La mémoire de notre corps

À mes yeux, l’inconscient de chaque individu n’est autre que son histoire dont la totalité est certes emmagasinée dans le corps, mais dont seules des bribes accèdent à la conscience. Le corps sait tout ce qui lui est arrivé , mais ne peut l’exprimer par des mots. Il est comme l’enfant que nous fûmes, l’enfant qui voit tout mais se trouve sans défense, impuissant, s’il ne reçoit pas l’aide de l’adulte.

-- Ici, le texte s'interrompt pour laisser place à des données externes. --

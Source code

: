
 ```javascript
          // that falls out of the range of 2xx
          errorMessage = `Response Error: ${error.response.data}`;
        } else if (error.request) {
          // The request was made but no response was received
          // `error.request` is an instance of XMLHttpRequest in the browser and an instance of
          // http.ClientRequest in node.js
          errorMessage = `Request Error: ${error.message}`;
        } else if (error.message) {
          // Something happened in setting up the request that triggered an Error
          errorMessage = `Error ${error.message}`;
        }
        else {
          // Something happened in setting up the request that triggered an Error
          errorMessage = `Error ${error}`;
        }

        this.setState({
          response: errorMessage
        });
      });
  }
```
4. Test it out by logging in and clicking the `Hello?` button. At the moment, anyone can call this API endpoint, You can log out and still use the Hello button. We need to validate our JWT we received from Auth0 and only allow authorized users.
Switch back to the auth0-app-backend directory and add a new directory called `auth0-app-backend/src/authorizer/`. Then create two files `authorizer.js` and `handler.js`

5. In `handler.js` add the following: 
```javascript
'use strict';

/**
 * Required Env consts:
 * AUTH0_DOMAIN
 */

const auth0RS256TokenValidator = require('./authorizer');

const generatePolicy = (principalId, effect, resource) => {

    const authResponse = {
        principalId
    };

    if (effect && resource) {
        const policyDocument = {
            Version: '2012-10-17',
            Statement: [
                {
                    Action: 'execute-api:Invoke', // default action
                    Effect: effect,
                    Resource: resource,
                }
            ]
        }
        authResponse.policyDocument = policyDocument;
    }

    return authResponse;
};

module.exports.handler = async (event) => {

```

Mon expérience d’accompagnante de la thérapie globale, tant la mienne que celles dont j’ai observé les effets chez mes consultants m’a amenée à la conclusion que mon corps est la source de toutes les informations vitales qui ouvrent la voie à plus d’autonomie et de conscience de soi. C’est seulement après avoir pu m’autoriser à laisser émerger les émotions si longtemps enfouies et acquis la capacité de les ressentir que je me suis progressivement libérer de mon passé.

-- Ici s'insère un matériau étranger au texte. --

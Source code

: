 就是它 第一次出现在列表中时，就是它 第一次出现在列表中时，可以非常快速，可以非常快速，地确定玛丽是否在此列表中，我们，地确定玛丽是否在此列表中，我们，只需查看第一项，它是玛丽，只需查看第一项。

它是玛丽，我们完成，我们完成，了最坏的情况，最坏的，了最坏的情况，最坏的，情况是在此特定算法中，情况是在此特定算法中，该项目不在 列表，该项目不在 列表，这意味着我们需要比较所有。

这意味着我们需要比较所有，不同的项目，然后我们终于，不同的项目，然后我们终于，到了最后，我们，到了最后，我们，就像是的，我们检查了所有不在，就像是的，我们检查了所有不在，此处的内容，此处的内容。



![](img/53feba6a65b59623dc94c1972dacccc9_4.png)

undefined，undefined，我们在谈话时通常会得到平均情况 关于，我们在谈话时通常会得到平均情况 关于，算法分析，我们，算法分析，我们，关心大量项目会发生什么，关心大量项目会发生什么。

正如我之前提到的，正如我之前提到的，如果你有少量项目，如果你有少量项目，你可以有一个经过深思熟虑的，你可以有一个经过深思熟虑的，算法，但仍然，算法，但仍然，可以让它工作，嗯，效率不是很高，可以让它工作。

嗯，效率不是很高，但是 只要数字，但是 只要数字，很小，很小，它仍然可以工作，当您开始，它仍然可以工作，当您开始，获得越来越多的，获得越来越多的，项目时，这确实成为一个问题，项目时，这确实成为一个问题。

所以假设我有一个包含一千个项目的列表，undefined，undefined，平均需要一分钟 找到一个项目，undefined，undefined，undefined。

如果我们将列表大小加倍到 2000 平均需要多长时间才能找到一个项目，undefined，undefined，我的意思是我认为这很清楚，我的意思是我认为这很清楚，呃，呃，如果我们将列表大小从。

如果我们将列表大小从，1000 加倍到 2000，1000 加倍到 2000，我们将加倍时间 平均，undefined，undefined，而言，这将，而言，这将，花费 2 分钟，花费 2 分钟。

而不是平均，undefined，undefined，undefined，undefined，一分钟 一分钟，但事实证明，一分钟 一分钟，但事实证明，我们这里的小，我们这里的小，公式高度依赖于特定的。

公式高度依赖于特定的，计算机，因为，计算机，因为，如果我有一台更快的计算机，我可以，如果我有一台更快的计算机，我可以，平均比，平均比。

Le corps est le gardien de notre vérité, car il porte en lui l’expérience de toute notre vie et veille à nous le rappeler. Il nous oblige, en manifestant divers symptômes à accéder à cette vérité également sur le plan cognitif, afin que nous puissions communiquer harmonieusement avec l’enfant blessé qui vit en nous.

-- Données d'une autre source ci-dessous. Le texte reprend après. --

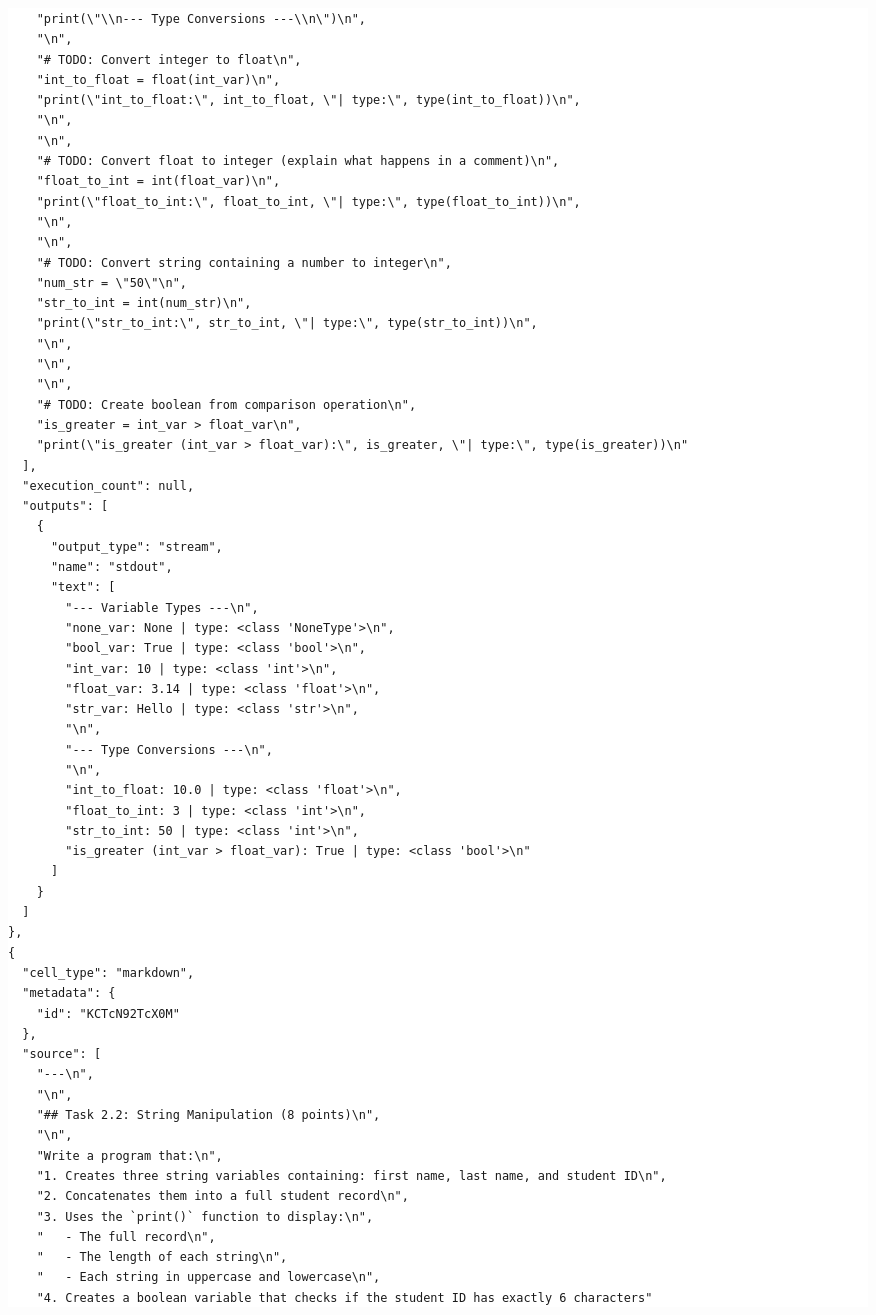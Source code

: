         "print(\"\\n--- Type Conversions ---\\n\")\n",
        "\n",
        "# TODO: Convert integer to float\n",
        "int_to_float = float(int_var)\n",
        "print(\"int_to_float:\", int_to_float, \"| type:\", type(int_to_float))\n",
        "\n",
        "\n",
        "# TODO: Convert float to integer (explain what happens in a comment)\n",
        "float_to_int = int(float_var)\n",
        "print(\"float_to_int:\", float_to_int, \"| type:\", type(float_to_int))\n",
        "\n",
        "\n",
        "# TODO: Convert string containing a number to integer\n",
        "num_str = \"50\"\n",
        "str_to_int = int(num_str)\n",
        "print(\"str_to_int:\", str_to_int, \"| type:\", type(str_to_int))\n",
        "\n",
        "\n",
        "\n",
        "# TODO: Create boolean from comparison operation\n",
        "is_greater = int_var > float_var\n",
        "print(\"is_greater (int_var > float_var):\", is_greater, \"| type:\", type(is_greater))\n"
      ],
      "execution_count": null,
      "outputs": [
        {
          "output_type": "stream",
          "name": "stdout",
          "text": [
            "--- Variable Types ---\n",
            "none_var: None | type: <class 'NoneType'>\n",
            "bool_var: True | type: <class 'bool'>\n",
            "int_var: 10 | type: <class 'int'>\n",
            "float_var: 3.14 | type: <class 'float'>\n",
            "str_var: Hello | type: <class 'str'>\n",
            "\n",
            "--- Type Conversions ---\n",
            "\n",
            "int_to_float: 10.0 | type: <class 'float'>\n",
            "float_to_int: 3 | type: <class 'int'>\n",
            "str_to_int: 50 | type: <class 'int'>\n",
            "is_greater (int_var > float_var): True | type: <class 'bool'>\n"
          ]
        }
      ]
    },
    {
      "cell_type": "markdown",
      "metadata": {
        "id": "KCTcN92TcX0M"
      },
      "source": [
        "---\n",
        "\n",
        "## Task 2.2: String Manipulation (8 points)\n",
        "\n",
        "Write a program that:\n",
        "1. Creates three string variables containing: first name, last name, and student ID\n",
        "2. Concatenates them into a full student record\n",
        "3. Uses the `print()` function to display:\n",
        "   - The full record\n",
        "   - The length of each string\n",
        "   - Each string in uppercase and lowercase\n",
        "4. Creates a boolean variable that checks if the student ID has exactly 6 characters"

Généralement, l’être humain n’accorde pas à son corps un intérêt particulier tant que tout « fonctionne bien ». Il s’en sert comme d’un « véhicule » qui lui permet de réaliser ce que son cerveau commande. Il n’en prend vraiment conscience que le jour où il commence à souffrir. Ces douleurs sont souvent le signe avertisseur que le corps ne peut plus porter tous les traumatismes ni tous les conflits auxquels il est soumis. En état de saturation, la structure ne parvient plus à s’adapter aux critères sociaux (dans lesquels la personne ne se sent pas en harmonie, comme l’engagement dans une vie professionnelle qui n’est pas en harmonie avec sa sensibilité), soit à des études pour lesquelles l’être n’est pas fait, soit à des situations affectives non satisfaisantes car elles ne correspondent pas aux exigences de son être profond.

Dans tous les cas, cela exige une dépense d’énergie et une concentration anormalement développées quand les goûts, les aspirations ou les sentiments ne sont pas respectés. Contraint de réaliser un projet qui n’est pas conforme à son aspiration ni à sa dimension, l’être doit oublier son corps pour cacher ses émotions. Il ne l’écoute plus. Le corps devient ainsi un esclave mais il enregistre comme une bande magnétique, toutes les contraintes auxquelles ils est soumis : ses reins gravent la peur de déplaire ou la culpabilité, son foie retient la colère contre la situation imposée, dans les poumons s’inscrit la tristesse, dans le système digestif s’imprègne le ressentiment de ne pas être compris….

Peu à peu, la structure rigidifie, ne parvient plus à aller vers la vie et commence à « craquer ». Alors se produisent selon le cas, des chutes, des maladresses, des entorses, des tendinites…. qui ne sont pas le fruit du hasard. Quelqu’u excédé par son travail tombe en passant le pied à côté de la marche d’autobus ou du bord du trottoir. Cet accident montre que la personne est en état de refus « ne veut plus avancer » : aucun traumatisme n’est anodin.

Toutes les mémoires généalogiques ainsi que les dates de conception et dates de naissance sont inscrites dans le corps.